Por Jesús Manuel Hernández

A últimas fechas el aventurero Zalacaín se ha aficionado al pan de “La Bolera”, un horno aparecido en Puebla de los Ángeles con un toque a la antigua usanza, el pan casero, hecho con masa madre, cuidado personal y entrega a domicilio, como se usaba a mediados del siglo pasado.

La tradición de la panadería poblana está prácticamente relacionada con su fundación, junto a la cría de cerdo y elaboración de productos de sus carnes y tripas, estuvo la siembra del trigo y con ello la elaboración de los panes con estilo europeo, español para ser preciso,  si bien hubo una influencia francesa cuando en 1862 dejaron huella con su “birote”, antecedente del bolillo asentado en Ciudad de México, no en Puebla, donde la torta de agua y una enorme variedad de pan salado no se dejó influenciar por la invasión francesa, al menos en cuanto a la panadería.

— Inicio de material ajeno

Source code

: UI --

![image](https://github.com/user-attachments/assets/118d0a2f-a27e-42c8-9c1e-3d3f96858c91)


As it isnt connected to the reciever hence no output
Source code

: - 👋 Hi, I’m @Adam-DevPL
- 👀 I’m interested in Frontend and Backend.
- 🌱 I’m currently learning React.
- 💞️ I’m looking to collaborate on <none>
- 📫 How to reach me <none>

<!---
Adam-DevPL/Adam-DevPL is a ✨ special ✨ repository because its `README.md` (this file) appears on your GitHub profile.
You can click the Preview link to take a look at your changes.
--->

Acostumbrado a buscar siempre la panadería y no el expendio de pan, Zalacaín se había convertido en cliente de La Bolera, donde la hogaza de masa madre es de sus preferidas junto al pan de centeno y el multigrano.

Pero la hogaza es de un tamaño enorme, no siempre se consume toda, la masa madre permite comer el pan de dos, tres y hasta cuatro días después sin alterar su consistencia, pero después de eso, los sobrantes son guardados por el aventurero para preparar otros platillos, dentro de la práctica de la cocina reciclada.

En tiempos de cuaresma las torrijas por ejemplo son populares para Zalacaín, o la sopa de migas con algunos dientes de ajo y chilpotle frito, pero el último fin de semana la cocinera Rosa le sorprendió con un “budín” casero, al estilo de la abuela, preparado con las “sobras de La Bolera”, la masa madre hace lo suyo, trasciende a otro platillo tan socorrido en las cocinas de antes y por suerte puesto en valor ante la pandemia.

Años atrás Zalacaín había discutido sobre los enredos del budín, pudín o el pudding como le llaman los ingleses.

Antiguas recetas de principios del siglo XVIII registraban ya el uso de la harina de maíz y la manteca de cerdo para preparar el pudding, o el arroz resquebrajado con mantequilla y almíbar, otro con rebanadas de manzana, o leche y huevos.

Las recetas mexicanas son variadas y también provienen de esas fechas cuando se recomendaba revolver yemas de huevo con azúcar unidas a un marquesote de pasas, almendras, piñones y canela. El marquesote se hacía sin agua por tanto al quedar seco y frágil, era ideal para el budín.

Una receta había sido guardada por la abuela herencia de su abuela materna, quien seguramente había vivido a finales del XVII o principios del XVIII.

Zalacaín recordaba algo de ella: Se mezclaban, decía la abuela, “cuatro cuartillos de leche endulzada con tres tortas de a dos de pan de sopa, frío”, o sea de un día antes, “medio bizcocho ordinario, un requesón de a real, mantequilla, yemas de huevo…” Todo se remojaba en leche y se aplastaba con una cuchara, la masa resultante se vertía en los moldes rectangulares embarrados de mantequilla y se metían al horno.

Rosa también había heredado algunas recetas para el “budín”. Usaba los panes duros bien remojados en leche, le ponía azúcar morena o miel, a veces canela molida, frutos secos o escarchados. Al servirlo bañaba el budín con alguna bebida alcohólica, anís, brandy…

Pero Zalacaín tenía un gusto especial en una receta muy simple, una vez lograda la masa de pan duro con leche y yemas de huevo, agregaba uvas pasas, pasitas, remojadas en Pedro Ximenez por al menos 12 horas; el resultado era magnífico, las pasitas adquirían el sabor del vino y el sobrante se usaba para bañar el budín horneado, con ello los sabores eran espectaculares.

Y también había otras recetas, el budín negro y el blanco, donde las carnes o los pescados daban el color al budín, pero esa, esa es otra historia.